▶ **EXERCISE OBJECTIVE**:
Draw out every line with the word "value" from the listing below.

▶ **MATERIALS PROVIDED**:

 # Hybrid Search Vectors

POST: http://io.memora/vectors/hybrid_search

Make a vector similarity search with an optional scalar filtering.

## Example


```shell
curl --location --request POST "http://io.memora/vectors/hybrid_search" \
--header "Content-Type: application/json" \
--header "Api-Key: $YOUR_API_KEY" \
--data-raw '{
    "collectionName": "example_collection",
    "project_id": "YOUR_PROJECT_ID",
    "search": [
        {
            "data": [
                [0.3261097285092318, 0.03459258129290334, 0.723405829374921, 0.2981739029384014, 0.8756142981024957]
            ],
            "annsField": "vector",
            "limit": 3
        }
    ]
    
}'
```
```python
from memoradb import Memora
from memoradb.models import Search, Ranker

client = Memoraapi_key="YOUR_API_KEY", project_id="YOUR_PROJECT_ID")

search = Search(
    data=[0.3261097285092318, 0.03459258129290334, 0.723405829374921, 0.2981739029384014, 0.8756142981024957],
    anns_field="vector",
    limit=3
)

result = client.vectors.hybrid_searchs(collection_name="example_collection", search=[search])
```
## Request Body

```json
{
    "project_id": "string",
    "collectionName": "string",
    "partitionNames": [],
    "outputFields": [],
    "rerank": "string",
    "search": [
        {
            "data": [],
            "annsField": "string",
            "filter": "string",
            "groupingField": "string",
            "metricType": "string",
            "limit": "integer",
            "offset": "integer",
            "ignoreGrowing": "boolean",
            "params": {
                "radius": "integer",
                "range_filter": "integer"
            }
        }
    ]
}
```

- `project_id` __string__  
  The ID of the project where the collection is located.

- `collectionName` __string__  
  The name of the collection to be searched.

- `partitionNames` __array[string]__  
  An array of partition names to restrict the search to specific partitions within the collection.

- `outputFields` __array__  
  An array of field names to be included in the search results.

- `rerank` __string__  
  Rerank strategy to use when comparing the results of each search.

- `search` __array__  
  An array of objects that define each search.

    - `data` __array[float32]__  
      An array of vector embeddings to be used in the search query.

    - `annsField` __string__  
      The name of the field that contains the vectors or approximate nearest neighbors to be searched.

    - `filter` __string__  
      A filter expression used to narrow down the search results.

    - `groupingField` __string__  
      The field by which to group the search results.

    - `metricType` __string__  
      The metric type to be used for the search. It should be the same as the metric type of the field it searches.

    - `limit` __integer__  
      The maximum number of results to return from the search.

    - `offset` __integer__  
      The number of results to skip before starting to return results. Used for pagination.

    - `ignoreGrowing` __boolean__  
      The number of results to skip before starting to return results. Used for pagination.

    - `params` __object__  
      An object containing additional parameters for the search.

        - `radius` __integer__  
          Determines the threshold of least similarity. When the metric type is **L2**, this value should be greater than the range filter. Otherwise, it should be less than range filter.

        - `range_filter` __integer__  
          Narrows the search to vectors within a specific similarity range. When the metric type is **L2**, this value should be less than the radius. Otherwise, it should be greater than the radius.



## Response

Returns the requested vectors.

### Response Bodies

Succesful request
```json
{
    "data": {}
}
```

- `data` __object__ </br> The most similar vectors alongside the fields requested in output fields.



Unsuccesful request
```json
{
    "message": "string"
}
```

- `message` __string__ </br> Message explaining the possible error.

▶ **OUTPUT FOR THIS TASK**:
          Determines the threshold of least similarity. When the metric type is **L2**, this value should be greater than the range filter. Otherwise, it should be less than range filter.
          Narrows the search to vectors within a specific similarity range. When the metric type is **L2**, this value should be less than the radius. Otherwise, it should be greater than the radius.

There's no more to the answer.